_Brief_.
Below are the entries. Transcribe exactly the lines from the one with "- 🌱 I’m currently" through the one with "- 💬 Ask me about", ends included, and leave out all others.

_Dataset extract_.
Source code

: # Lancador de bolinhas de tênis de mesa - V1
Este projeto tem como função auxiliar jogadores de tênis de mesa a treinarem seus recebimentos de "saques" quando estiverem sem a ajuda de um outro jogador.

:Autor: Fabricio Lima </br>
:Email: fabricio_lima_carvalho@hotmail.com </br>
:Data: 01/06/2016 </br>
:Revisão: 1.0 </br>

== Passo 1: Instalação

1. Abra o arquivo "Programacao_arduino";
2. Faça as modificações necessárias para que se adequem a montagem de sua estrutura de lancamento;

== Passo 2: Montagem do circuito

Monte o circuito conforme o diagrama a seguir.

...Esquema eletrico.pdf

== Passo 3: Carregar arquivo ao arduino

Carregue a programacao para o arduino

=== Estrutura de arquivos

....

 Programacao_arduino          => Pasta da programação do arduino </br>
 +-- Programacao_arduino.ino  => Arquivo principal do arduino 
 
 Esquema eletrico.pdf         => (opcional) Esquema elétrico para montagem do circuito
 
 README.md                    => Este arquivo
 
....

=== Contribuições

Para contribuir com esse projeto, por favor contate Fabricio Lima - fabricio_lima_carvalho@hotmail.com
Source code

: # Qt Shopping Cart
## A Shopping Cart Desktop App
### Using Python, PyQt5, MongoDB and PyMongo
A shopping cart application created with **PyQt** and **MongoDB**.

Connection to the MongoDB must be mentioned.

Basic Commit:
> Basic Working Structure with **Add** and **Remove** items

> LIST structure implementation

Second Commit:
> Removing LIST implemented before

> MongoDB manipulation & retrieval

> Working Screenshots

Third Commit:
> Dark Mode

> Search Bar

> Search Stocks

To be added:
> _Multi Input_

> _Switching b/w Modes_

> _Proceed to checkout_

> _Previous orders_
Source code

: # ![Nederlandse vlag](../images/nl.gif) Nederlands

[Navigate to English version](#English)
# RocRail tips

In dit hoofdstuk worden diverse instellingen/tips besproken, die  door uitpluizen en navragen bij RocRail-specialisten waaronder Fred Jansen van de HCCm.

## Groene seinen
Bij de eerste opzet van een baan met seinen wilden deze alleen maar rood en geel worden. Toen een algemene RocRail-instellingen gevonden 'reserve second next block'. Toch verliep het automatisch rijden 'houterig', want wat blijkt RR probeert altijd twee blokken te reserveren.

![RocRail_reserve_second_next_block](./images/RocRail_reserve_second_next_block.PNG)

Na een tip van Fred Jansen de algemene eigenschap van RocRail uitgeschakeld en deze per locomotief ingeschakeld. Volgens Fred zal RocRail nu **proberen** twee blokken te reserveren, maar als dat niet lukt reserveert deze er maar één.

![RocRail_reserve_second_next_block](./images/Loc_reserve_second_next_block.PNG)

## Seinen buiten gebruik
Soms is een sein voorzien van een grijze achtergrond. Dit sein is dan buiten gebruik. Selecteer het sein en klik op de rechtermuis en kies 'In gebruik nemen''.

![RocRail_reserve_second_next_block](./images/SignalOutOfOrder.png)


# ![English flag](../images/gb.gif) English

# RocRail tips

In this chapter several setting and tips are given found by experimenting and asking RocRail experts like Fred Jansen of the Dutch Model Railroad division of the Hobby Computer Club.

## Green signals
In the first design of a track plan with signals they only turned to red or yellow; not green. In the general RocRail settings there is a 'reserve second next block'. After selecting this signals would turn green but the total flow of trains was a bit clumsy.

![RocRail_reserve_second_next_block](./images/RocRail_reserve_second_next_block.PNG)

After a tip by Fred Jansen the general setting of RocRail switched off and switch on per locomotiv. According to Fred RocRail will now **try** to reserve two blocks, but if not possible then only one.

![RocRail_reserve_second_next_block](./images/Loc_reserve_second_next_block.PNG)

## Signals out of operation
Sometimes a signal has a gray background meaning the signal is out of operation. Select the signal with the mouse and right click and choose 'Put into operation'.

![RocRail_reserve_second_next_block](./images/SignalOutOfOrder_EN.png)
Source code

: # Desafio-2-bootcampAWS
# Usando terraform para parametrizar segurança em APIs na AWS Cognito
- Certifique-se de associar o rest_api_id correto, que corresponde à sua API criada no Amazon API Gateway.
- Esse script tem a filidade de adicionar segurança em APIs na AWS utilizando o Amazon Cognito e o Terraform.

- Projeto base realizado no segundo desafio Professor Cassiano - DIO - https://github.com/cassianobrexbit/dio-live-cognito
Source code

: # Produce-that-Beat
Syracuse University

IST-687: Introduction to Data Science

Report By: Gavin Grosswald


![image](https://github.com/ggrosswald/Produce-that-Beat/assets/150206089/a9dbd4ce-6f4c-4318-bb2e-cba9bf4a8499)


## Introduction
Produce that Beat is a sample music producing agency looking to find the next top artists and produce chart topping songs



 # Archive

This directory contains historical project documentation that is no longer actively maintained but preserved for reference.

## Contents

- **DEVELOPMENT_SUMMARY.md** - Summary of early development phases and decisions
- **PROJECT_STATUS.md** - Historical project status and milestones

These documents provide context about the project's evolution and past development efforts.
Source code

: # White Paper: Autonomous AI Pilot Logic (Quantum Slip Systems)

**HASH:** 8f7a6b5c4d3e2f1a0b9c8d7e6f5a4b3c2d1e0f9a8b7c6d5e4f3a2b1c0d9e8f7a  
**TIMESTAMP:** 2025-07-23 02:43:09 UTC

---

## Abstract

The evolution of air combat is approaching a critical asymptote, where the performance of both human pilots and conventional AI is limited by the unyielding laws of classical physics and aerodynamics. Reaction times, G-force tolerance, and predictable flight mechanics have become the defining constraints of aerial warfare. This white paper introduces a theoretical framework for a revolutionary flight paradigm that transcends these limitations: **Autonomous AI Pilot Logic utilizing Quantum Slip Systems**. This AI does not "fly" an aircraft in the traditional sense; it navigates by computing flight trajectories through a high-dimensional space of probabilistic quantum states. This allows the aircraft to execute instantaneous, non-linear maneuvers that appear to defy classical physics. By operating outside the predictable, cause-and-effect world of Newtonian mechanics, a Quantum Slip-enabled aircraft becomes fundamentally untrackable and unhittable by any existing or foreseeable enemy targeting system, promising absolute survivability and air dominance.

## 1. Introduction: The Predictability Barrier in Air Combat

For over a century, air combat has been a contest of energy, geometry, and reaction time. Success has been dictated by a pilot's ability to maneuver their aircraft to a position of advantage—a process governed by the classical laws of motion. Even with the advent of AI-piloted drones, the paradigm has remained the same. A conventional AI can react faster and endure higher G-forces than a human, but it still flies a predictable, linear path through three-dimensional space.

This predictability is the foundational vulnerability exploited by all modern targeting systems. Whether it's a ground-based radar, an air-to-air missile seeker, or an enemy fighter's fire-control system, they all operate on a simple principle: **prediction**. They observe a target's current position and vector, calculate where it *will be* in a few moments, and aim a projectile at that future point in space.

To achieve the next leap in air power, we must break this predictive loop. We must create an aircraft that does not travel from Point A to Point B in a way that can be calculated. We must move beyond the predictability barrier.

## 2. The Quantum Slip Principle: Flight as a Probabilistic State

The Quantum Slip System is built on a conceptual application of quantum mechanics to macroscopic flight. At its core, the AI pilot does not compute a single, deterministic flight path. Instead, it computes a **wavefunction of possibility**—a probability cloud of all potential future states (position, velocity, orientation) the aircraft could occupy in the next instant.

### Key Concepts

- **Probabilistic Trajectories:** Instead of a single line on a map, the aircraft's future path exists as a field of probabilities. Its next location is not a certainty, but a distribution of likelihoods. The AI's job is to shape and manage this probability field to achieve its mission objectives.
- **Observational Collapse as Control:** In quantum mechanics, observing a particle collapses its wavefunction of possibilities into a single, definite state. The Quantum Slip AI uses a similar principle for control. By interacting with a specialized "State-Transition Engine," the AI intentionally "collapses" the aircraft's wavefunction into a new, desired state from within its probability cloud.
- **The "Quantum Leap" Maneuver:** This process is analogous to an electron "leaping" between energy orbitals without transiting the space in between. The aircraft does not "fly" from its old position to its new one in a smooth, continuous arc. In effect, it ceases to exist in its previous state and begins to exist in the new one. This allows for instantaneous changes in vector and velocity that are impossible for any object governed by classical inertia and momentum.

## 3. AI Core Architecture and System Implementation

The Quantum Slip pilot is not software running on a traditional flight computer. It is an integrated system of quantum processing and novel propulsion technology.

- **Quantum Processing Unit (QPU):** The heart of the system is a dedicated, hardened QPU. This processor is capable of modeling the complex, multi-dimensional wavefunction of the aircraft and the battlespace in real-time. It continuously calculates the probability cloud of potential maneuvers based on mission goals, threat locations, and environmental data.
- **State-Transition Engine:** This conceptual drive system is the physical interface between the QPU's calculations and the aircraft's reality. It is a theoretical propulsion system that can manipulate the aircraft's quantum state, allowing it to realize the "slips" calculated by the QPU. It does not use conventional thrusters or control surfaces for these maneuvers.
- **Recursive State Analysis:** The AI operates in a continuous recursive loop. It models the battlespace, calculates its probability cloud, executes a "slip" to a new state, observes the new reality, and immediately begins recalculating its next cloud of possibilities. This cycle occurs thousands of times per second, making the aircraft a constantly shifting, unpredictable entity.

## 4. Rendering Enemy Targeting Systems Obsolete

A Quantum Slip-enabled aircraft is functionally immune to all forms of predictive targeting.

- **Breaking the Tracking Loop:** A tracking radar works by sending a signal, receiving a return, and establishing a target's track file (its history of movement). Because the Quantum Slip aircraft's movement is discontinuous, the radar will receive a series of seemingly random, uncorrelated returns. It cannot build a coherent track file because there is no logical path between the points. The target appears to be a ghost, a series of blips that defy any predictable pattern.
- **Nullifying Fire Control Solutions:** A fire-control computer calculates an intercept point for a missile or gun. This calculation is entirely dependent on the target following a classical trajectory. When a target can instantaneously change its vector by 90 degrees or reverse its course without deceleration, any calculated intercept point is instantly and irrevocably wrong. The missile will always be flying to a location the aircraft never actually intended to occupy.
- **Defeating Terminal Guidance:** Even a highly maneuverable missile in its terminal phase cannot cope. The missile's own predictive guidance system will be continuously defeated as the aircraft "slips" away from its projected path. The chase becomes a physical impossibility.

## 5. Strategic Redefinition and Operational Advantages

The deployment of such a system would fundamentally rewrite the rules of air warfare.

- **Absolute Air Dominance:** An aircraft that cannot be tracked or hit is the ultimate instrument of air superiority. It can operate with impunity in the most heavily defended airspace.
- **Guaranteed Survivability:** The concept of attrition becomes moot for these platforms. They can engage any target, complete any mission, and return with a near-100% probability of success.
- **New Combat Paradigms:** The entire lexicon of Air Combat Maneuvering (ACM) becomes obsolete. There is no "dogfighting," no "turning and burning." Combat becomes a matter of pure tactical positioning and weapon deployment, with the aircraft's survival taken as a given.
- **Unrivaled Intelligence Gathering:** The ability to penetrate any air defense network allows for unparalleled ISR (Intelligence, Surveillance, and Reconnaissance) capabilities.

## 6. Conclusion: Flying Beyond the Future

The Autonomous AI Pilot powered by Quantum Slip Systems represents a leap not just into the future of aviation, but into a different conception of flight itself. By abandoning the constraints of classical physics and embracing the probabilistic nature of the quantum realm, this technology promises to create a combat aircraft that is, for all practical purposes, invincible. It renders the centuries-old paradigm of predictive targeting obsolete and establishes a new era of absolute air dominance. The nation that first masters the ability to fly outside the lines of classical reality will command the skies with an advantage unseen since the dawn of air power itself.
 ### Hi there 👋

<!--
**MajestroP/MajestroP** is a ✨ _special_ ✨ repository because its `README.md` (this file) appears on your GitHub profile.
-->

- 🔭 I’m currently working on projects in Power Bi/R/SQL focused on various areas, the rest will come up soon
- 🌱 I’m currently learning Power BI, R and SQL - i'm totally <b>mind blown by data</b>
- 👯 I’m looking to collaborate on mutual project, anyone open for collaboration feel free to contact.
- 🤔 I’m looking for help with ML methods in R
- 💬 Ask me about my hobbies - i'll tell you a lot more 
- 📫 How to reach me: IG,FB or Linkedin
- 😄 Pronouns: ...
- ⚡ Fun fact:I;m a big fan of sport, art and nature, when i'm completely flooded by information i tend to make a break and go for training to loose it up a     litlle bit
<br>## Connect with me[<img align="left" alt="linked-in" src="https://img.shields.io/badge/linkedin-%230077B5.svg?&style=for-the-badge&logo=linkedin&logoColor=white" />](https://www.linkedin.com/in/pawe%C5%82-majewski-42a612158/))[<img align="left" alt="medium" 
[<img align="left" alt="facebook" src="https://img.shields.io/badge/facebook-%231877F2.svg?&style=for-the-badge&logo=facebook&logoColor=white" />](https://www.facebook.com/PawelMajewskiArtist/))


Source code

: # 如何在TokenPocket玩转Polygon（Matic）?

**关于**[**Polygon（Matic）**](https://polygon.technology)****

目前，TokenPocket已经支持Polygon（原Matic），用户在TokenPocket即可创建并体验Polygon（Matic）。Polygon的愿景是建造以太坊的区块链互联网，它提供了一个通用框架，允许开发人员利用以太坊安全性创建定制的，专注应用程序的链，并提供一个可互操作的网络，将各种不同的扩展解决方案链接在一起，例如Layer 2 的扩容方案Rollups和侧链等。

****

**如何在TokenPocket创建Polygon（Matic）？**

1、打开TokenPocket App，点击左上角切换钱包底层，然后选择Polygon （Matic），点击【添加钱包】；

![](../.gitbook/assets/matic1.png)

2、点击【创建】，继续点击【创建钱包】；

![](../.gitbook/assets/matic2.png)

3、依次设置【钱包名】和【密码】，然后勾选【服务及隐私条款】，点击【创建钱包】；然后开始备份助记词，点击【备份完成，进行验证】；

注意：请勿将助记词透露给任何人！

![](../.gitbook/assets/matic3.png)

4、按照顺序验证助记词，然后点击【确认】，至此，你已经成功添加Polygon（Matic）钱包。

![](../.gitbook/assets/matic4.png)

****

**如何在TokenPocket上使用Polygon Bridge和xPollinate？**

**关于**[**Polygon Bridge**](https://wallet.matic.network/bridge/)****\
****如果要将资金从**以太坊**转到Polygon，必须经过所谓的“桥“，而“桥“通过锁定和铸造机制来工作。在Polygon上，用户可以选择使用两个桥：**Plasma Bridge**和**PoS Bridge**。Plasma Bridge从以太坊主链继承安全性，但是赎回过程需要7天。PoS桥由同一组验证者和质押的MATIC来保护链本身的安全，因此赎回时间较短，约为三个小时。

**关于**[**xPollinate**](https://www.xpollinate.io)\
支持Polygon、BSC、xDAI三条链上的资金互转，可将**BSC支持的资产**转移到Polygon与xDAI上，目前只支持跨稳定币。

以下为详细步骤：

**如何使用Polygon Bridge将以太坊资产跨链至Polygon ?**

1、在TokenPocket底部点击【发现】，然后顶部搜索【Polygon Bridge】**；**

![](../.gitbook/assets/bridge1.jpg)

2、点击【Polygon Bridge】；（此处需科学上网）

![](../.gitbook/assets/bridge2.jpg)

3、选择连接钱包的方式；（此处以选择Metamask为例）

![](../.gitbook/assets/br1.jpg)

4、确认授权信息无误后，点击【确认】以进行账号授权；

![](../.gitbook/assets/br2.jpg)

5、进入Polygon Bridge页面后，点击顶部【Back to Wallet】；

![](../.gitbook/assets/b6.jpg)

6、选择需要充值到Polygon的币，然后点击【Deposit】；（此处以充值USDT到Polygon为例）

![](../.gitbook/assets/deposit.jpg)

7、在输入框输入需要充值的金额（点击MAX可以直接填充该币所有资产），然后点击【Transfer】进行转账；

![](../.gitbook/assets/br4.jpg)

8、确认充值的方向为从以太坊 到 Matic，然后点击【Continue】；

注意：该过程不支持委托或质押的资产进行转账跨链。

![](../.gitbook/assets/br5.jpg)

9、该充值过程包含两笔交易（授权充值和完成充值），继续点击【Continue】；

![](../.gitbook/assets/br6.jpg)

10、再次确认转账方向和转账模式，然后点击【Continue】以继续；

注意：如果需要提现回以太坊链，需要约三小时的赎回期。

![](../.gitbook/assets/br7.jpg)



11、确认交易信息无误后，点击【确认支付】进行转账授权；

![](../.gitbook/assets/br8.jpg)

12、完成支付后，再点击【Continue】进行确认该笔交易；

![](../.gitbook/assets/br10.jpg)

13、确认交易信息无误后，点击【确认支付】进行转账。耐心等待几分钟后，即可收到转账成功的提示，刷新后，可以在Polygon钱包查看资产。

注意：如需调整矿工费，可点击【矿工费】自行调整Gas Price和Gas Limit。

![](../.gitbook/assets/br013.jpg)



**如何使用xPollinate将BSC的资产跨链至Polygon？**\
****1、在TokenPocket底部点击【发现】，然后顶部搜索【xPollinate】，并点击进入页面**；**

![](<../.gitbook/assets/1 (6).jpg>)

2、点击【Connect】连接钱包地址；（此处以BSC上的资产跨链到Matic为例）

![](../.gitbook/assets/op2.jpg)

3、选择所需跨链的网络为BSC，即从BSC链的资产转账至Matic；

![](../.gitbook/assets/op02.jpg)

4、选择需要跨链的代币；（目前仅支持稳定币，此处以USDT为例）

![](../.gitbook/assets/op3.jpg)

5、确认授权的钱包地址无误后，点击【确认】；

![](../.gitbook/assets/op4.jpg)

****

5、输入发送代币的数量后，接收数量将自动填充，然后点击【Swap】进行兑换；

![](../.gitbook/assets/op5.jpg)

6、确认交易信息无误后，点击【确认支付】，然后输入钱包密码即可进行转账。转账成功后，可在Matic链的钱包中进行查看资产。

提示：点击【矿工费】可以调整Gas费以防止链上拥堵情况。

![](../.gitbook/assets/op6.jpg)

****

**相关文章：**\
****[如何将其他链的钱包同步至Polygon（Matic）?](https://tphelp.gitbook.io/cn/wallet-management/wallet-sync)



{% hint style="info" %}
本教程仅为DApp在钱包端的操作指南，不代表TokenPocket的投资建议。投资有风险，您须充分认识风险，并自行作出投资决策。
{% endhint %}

_Task answer_.
- 🌱 I’m currently learning Power BI, R and SQL - i'm totally <b>mind blown by data</b>
- 👯 I’m looking to collaborate on mutual project, anyone open for collaboration feel free to contact.
- 🤔 I’m looking for help with ML methods in R
- 💬 Ask me about my hobbies - i'll tell you a lot more 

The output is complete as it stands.